2008-09-01 23:03:58 | 読んだもの(書籍)
○姜尚中『悩む力』(集英社新書) 集英社 2008.8

 姜尚中氏の著書は、10年ほど前、『オリエンタリズムの彼方へ』(岩波書店、1996)を読んだのが最初だった。正直言って、難しかった。公開講座などで、何度かご本人の平明な語り口に接していたので、もっと易しい本を書いてくれればいいのになあ、と思っていた。それが2000年に入る頃から、自伝や対談、新書などを矢継ぎ早に刊行し、あれよあれよという間に、文筆家としても売れっ子になってしまった。こうなると、ファン心理というのは妙なもので、新しい本が出るたび、ああ~今度の本は失敗しなければいいけれど…と、ハラハラしながら見守っている。幸い、本書も売れ行きは好調のようだ。

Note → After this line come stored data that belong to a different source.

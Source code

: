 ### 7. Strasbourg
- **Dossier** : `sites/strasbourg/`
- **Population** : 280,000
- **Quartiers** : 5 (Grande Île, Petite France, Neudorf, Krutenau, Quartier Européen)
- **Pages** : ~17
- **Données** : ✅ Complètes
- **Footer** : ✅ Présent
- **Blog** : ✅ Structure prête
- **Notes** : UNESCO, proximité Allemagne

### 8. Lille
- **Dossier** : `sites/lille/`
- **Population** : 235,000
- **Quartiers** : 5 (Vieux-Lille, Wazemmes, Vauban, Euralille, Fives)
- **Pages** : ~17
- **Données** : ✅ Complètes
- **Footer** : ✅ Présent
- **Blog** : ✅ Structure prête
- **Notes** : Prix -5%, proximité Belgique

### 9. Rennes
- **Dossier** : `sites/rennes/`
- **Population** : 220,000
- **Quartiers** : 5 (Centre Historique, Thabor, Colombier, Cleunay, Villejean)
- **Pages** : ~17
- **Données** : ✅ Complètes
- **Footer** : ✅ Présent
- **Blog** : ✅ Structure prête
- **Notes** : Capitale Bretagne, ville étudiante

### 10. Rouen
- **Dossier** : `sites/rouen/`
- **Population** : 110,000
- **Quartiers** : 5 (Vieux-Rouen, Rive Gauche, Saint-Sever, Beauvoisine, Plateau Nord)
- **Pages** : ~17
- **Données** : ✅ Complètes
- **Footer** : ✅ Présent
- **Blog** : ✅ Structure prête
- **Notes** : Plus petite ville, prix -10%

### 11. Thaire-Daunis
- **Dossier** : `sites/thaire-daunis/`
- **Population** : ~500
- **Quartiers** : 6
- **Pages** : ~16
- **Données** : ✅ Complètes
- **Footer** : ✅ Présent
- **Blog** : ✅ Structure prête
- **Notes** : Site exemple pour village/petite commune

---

 近代の始まり以来、私たちを悩ませ続ける9つのテーマ「自我」「金」「宗教」「恋愛・夫婦」「老後」などを取り上げ、著者が長年親しんできた夏目漱石とマックス・ウェーバーという2人の先達に学びながら考える。明治の文豪とドイツの社会学者というのは、奇異な取り合わせに感じられるが、漱石が1867年生まれ、ウェーバーが1864年生まれの同時代人であり、日本もドイツも、遅れて近代化のスタートを切ったため、先行する列強諸国に追いつき追い越さなければならず、両国の知識人は「近代」の諸問題と切実に向き合わざるを得なかった。そう聞くと、なるほどとうなずける。

 いわゆる「生き方」本の範疇に入るのだろうが、押し付けがましい教訓や解決法が示されていないところがいい。印象に残ったのは、「愛とは、そのときどきの相互の問いかけに応えていこうとする意欲」のことだという一節。そう考えると、漱石の描いた、一見救いようのない夫婦関係にも、埋み火のような愛情が残っていることが分かる。

 あと「老後」を語って「横着者でいこう」という宣言には微笑んでしまった。最初から横着者ではいけない。『心』の「先生」は「私」に向かって「あなたは本当に真面目なんですか」と問いかける。若いうちは真面目に悩んでこそ、老いて「横着者」の境地を手に入れる。うん、そろそろ私も横着者になってもいいかな、と思う次第。

 ちなみに、ポピュラー・ジャーナリズムにおける姜尚中氏の「活躍」を評した文章では、松岡正剛氏の『千夜千冊』(2004/03/29)が、やっぱり秀逸だと思う。何度読み返してもいい。